US senator wants to introduce legislation to restrict abortions nationwide



DShortly before the congressional elections, US Republicans are pushing ahead with an attempt to legislate for a nationwide restriction on abortion. senator Lindsey Graham introduced a bill on Tuesday that would ban abortions after the 15th week of pregnancy. "That should be the standard in America," Graham said at a press conference. He has the support of colleagues for the draft. The push currently has no prospects of success because the Republicans in Congress do not have enough votes. However, this could change after the elections in November.

That White House sharply criticized the draft, calling it "extreme". Graham's bill does not provide for the far-reaching abortion bans in conservative-governed states to be lifted.

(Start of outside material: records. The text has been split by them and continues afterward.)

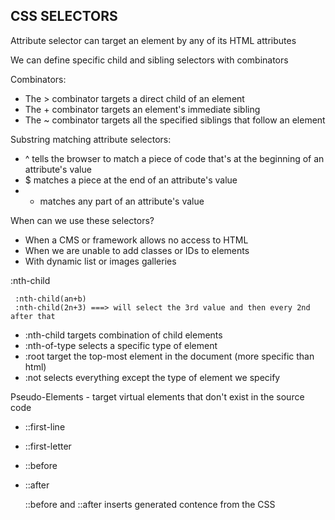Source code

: ## CSS SELECTORS

Attribute selector can target an element by any of its HTML attributes

We can define specific child and sibling selectors with combinators

Combinators:

- The > combinator targets a direct child of an element
- The + combinator targets an element's immediate sibling
- The ~ combinator targets all the specified siblings that follow an element

Substring matching attribute selectors:

- ^ tells the browser to match a piece of code that's at the beginning of an attribute's value
- $ matches a piece at the end of an attribute's value
- * matches any part of an attribute's value

When can we use these selectors?

- When a CMS or framework allows no access to HTML
- When we are unable to add classes or IDs to elements
- With dynamic list or images galleries

:nth-child

     :nth-child(an+b)
     :nth-child(2n+3) ===> will select the 3rd value and then every 2nd after that

- :nth-child targets combination of child elements
- :nth-of-type selects a specific type of element
- :root target the top-most element in the document (more specific than html)
- :not selects everything except the type of element we specify

Pseudo-Elements - target virtual elements that don't exist in the source code

- ::first-line
- ::first-letter
- ::before
- ::after

     ::before and ::after inserts generated contence from the CSS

By the end of June, a 1973 US Supreme Court ruling upheld the right abortion – Abortions were permitted nationwide at least until the fetus was viable. That decision was overturned by the right-wing majority of the court in a historic decision. As a result, state legislatures or Congress can legislate whether and how abortion is permitted or prohibited.

patchwork of regulations

Since it is in the United States While there is still no statewide abortion law, a patchwork of regulations has emerged in the states. Abortion is now largely banned in many conservative-governed countries. Both Democrats and Republicans are now trying to legislate on abortion nationwide. The Democrats want to protect the right to abortions nationwide - a corresponding bill was passed by the House of Representatives in July, but does not have the necessary majority in the Senate.

Graham's bill, on the other hand, would not create a right to an abortion up to the 15th week of pregnancy. "Nothing in this section shall be construed to override or limit any federal, state or local regulation that provides greater protection to an unborn child than that provided in this section," it said. This means that stricter rules than provided for in the draft are likely to remain in states. States with more liberal laws, on the other hand, would have to restrict abortion rights.